VSurf of Kerbin is .1746 km/s

So, dividing that by the radius, 600km gets me .000291 1/s

Then multiply that by my crafts current Orbital radius, 800km. That gets me .2838km/s

.2328 km/s should be the speed Kerbin rotates if the surface extended out to 800km, right? I felt you were trying to tell me that\'s how you got 1.868.

OOOOOOOOOHHHH!!!!!

*facepalm*

I think the decimals were throwing me off.

So 2.101 km/s is my crafts orbital speed, and IF Kerbin\'s surface was extended out to 800km (the same radius as my craft), it would rotate at .2328 km/s

2.101 km/s - .2328 km/s = 1.868 km/s

So that when I see Surface Velocity in KSP, it\'s telling me 'This is how fast your travelling relative to Kerbin\'s rotation as if it\'s surface was extended out to your orbit.'

Shoot.
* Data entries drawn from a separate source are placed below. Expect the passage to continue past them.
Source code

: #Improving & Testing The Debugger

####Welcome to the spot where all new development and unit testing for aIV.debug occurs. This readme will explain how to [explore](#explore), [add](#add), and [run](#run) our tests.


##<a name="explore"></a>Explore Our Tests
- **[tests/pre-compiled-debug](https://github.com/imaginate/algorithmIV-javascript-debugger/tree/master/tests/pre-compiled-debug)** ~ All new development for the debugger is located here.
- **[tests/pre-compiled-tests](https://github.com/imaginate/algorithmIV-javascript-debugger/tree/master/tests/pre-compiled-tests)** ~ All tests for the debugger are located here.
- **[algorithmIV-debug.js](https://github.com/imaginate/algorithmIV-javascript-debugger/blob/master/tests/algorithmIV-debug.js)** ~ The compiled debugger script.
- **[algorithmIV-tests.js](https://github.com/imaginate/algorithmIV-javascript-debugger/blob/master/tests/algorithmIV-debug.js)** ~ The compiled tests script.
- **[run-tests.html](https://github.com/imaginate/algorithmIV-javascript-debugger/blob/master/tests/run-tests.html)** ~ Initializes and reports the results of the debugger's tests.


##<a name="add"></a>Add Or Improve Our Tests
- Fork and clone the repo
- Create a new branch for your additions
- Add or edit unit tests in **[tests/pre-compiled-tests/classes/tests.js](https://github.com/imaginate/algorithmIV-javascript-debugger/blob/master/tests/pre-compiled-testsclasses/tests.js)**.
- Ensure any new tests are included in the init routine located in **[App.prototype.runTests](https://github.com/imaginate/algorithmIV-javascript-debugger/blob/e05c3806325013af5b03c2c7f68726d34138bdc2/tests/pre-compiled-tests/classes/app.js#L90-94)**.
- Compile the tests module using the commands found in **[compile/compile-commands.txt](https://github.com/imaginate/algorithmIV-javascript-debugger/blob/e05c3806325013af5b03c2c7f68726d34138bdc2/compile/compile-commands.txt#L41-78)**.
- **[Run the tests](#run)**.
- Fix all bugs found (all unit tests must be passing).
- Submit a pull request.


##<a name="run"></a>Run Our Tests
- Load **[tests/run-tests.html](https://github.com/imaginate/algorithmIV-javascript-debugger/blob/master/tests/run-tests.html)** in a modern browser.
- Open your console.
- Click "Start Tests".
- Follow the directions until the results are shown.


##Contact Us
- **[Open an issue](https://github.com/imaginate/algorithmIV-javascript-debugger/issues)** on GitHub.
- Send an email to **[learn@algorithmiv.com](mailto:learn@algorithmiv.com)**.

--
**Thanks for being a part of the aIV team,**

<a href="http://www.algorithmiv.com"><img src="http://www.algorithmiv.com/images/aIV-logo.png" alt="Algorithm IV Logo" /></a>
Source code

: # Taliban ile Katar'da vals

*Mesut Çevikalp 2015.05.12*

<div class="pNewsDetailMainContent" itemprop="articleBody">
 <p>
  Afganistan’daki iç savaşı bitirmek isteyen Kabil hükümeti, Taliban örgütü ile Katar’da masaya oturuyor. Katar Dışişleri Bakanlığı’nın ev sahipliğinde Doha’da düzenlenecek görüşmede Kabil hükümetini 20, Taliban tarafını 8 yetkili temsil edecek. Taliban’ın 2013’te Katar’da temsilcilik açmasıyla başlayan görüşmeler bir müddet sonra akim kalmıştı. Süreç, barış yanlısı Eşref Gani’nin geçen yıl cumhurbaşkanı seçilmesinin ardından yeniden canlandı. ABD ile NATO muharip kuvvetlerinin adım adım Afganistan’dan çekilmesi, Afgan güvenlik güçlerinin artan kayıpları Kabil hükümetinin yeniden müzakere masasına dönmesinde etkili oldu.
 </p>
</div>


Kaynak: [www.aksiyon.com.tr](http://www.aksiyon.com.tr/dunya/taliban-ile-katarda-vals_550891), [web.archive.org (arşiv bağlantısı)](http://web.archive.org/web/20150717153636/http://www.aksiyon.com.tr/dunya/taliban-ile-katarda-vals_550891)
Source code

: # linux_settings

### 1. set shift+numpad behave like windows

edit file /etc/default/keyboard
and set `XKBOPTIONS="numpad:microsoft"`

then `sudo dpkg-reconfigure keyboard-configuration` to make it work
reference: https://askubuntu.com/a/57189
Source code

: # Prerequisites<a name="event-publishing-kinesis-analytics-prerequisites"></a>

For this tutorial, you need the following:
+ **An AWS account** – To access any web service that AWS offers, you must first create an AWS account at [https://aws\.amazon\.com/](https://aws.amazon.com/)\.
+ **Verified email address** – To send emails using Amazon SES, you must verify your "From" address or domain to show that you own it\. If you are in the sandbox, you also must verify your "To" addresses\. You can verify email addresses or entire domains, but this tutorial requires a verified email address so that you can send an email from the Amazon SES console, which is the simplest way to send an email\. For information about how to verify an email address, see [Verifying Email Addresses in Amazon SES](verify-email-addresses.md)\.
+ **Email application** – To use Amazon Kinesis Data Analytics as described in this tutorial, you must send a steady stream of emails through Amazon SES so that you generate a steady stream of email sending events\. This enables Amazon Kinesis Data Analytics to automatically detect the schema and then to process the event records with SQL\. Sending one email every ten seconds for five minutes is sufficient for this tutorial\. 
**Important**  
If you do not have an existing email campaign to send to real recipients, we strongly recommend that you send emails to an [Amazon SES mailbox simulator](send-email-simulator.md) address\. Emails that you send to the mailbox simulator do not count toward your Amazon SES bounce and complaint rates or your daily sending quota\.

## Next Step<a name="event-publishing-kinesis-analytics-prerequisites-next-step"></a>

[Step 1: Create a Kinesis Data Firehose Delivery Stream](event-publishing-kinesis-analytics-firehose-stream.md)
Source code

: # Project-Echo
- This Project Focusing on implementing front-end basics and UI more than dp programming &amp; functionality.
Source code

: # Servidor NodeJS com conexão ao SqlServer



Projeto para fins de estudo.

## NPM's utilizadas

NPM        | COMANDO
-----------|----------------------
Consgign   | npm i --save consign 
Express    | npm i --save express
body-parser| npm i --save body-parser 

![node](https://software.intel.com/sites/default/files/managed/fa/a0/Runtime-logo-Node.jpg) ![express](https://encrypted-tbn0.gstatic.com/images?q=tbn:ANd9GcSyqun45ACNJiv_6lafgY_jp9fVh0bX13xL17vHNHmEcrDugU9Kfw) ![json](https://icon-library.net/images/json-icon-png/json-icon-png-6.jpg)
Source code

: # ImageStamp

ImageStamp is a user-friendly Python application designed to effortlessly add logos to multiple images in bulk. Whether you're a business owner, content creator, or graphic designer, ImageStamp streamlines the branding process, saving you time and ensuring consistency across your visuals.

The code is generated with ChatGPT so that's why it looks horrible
Now that I understand it, I wish you hadn\'t given me a formula ;P

Thanks for your patience, and the formula. It\'s been a while since I did physics, and sadly I don\'t think I could have made a formula on my own. It\'s been a long time since I\'ve done it.

You\'ve reminded me it\'s as simple as eliminating units until you\'re left with one that answers your question ;P

So thanks again! and hopefully I am properly understanding this, otherwise I\'ll feel like a bigger idiot.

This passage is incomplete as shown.